Don’t expect your family to be impressed when you finally become famous. Last year I published my first book, “Scrappy Project Management – The 12 Predictable and Avoidable pitfalls every Project Faces.” It was a huge success. (Well, certainly nothing on the order of Harry Potter, but pretty big for a project management book) We had 150 guests at the launch party, and the book has been among the top project management books in the US since the October hullabaloo. What’s my family’s reaction? I’d have gotten more attention if I’d gone hunting and dragged home a deer with a big set of horns. You see, my family loves hunting and they get all excited about a deer flung over the hood of a car or a nice freezer full of freshly butchered deer chops. (I’m actually quite a good shot myself, but refrain from hunting because I don’t want to kill cute animals, even if I do eat them occasionally. ) But would they get an adrenaline rush from a family member writing a book on project management? Definitely NOT on the top ten list of things that gets them to put aside the remote control. Even though they seemed less than impressed with what took me 3 years to produce (heck, that’s WAY longer than the 9 months it took for my siblings wives to produce grandchildren), I sent my mom and dad a book, and both brothers, too. They promptly used them to prop up their computer monitors to achieve a more ergonomic PC configuration (I think my mom swatted some mosquitoes with it first). Read it? Well, they read the acknowledgments to make sure that their names appeared, but I had to threaten to divorce my father before he grudgingly read halfway through the damn thing. If only I’d produced a couple of children to carry on the family name . . .

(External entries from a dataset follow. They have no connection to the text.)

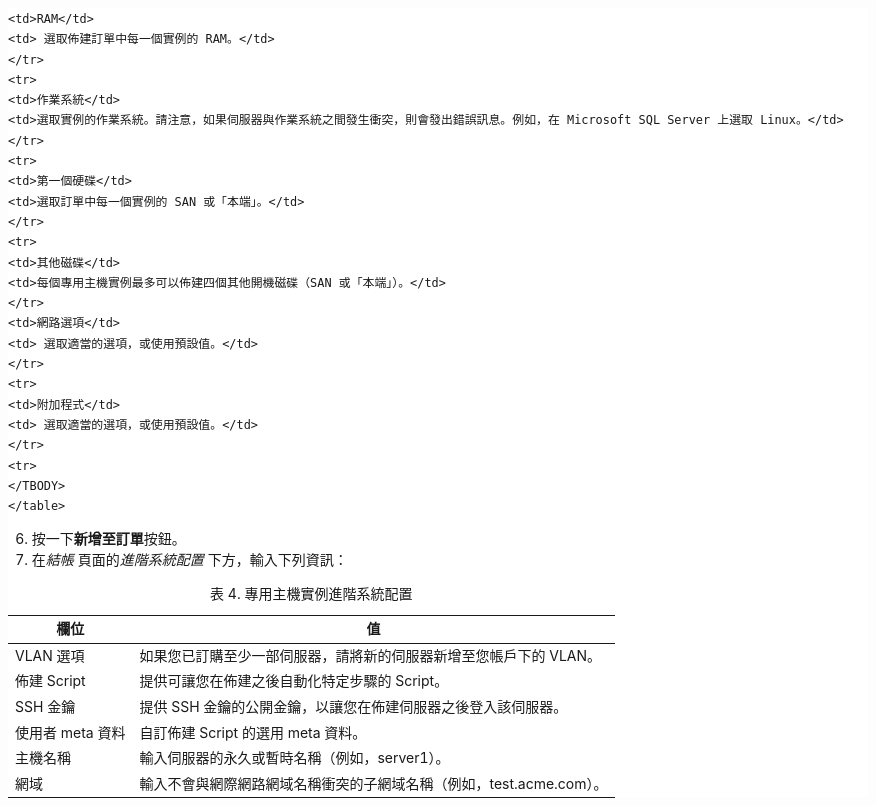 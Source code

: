     <td>RAM</td>
    <td> 選取佈建訂單中每一個實例的 RAM。</td>
    </tr>
    <tr>
    <td>作業系統</td>
    <td>選取實例的作業系統。請注意，如果伺服器與作業系統之間發生衝突，則會發出錯誤訊息。例如，在 Microsoft SQL Server 上選取 Linux。</td>
    </tr>
    <tr>
    <td>第一個硬碟</td>
    <td>選取訂單中每一個實例的 SAN 或「本端」。</td>
    </tr>
    <tr>
    <td>其他磁碟</td>
    <td>每個專用主機實例最多可以佈建四個其他開機磁碟（SAN 或「本端」）。</td>
    </tr>
    <td>網路選項</td>
    <td> 選取適當的選項，或使用預設值。</td>
    </tr>
    <tr>
    <td>附加程式</td>
    <td> 選取適當的選項，或使用預設值。</td>
    </tr>
    <tr>
    </TBODY>
    </table> 

6.	按一下**新增至訂單**按鈕。
7.  在*結帳* 頁面的*進階系統配置* 下方，輸入下列資訊：

<table>
    <CAPTION>表 4. 專用主機實例進階系統配置</CAPTION>
    <THEAD>
    <TR>
    <th>欄位</th>
    <th>值</th>
    </TR>
    </THEAD>
    <TBODY>
    <tr>
    <td>VLAN 選項</td>
    <td>如果您已訂購至少一部伺服器，請將新的伺服器新增至您帳戶下的 VLAN。</td>
    </tr>
    <tr>
    <td>佈建 Script</td>
    <td>提供可讓您在佈建之後自動化特定步驟的 Script。</td>
    </tr>
    <tr>
    <td>SSH 金鑰</td>
    <td>提供 SSH 金鑰的公開金鑰，以讓您在佈建伺服器之後登入該伺服器。</td>
    </tr>
    <tr>
    <td>使用者 meta 資料</td>
    <td>自訂佈建 Script 的選用 meta 資料。</td>
    </tr>
    <tr>
    <td>主機名稱</td>
    <td>輸入伺服器的永久或暫時名稱（例如，server1）。</td>
    </tr>
    <tr>
    <td>網域</td>
    <td>輸入不會與網際網路網域名稱衝突的子網域名稱（例如，test.acme.com）。</td>
    </tr>
    </TBODY>
    </table>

But, seriously, what was I expecting? Our families are not put on this earth to love us, nor understand us. After nearly 50 years on the planet I finally realize that I have almost nothing in common with my wonderful family besides my genetic material and a lot of shared memories, the good, the bad and the ugly, like most normal families. And I wouldn’t trade them for anything in the world.

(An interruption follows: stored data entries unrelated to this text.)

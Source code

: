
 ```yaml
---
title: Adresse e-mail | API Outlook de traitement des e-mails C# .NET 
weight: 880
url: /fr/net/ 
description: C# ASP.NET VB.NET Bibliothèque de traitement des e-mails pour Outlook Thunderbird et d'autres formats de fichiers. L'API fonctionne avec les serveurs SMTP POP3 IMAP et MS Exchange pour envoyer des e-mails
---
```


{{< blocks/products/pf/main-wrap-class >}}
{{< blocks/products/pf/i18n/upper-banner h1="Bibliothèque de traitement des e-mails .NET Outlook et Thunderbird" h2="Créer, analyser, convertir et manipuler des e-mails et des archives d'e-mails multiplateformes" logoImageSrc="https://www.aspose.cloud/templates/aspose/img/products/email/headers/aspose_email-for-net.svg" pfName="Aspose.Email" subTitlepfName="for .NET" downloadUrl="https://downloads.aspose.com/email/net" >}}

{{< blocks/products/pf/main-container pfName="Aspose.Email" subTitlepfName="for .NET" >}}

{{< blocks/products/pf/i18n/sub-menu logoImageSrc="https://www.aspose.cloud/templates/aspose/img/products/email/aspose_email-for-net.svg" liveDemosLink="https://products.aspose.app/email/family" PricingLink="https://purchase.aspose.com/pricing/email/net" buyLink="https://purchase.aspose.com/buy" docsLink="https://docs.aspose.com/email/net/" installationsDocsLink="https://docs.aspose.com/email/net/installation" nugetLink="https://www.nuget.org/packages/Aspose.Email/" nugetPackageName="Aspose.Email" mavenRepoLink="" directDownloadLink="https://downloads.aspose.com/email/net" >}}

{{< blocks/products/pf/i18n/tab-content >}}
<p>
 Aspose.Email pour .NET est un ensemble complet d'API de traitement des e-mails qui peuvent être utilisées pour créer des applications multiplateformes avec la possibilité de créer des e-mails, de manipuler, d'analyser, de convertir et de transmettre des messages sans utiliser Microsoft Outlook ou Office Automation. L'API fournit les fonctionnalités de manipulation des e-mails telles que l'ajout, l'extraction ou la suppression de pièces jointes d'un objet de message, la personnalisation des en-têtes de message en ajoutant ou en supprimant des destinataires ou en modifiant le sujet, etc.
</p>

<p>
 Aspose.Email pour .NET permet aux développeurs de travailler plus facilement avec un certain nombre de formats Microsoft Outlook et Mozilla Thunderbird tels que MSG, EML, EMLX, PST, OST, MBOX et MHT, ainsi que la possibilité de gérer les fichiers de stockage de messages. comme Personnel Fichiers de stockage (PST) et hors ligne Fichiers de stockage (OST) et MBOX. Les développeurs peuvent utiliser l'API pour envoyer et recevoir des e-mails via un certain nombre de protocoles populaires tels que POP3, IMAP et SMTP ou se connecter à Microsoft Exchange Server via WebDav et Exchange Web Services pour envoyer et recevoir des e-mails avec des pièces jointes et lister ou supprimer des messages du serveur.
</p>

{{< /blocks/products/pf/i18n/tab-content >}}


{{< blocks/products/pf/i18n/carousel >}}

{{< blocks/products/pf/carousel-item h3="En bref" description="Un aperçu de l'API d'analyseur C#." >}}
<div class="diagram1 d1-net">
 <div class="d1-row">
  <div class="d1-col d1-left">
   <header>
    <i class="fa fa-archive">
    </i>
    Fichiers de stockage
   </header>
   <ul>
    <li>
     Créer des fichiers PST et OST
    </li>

If you become famous, don’t expect your family to be the least bit impressed. There are no standing ovations at home. There’s no one asking for an autograph. They just want you to take the recycling down to the street and stay out of the path of their view to the TV. Parenting is tough work. At the end of a lifetime of raising us and worrying about us, most of our moms and dads are just grateful that we didn’t wind up in prison, and our siblings are likely to be so far behind in their email that they won’t even get the message that you made it to the top. With any luck at all our families will be there when we’re on our way down again, into the inevitable oblivion that swallows up all human acts, our leaving this planet.
Until that fateful day, let’s be grateful for the gifts that they bring into our lives, no matter how they are wrapped.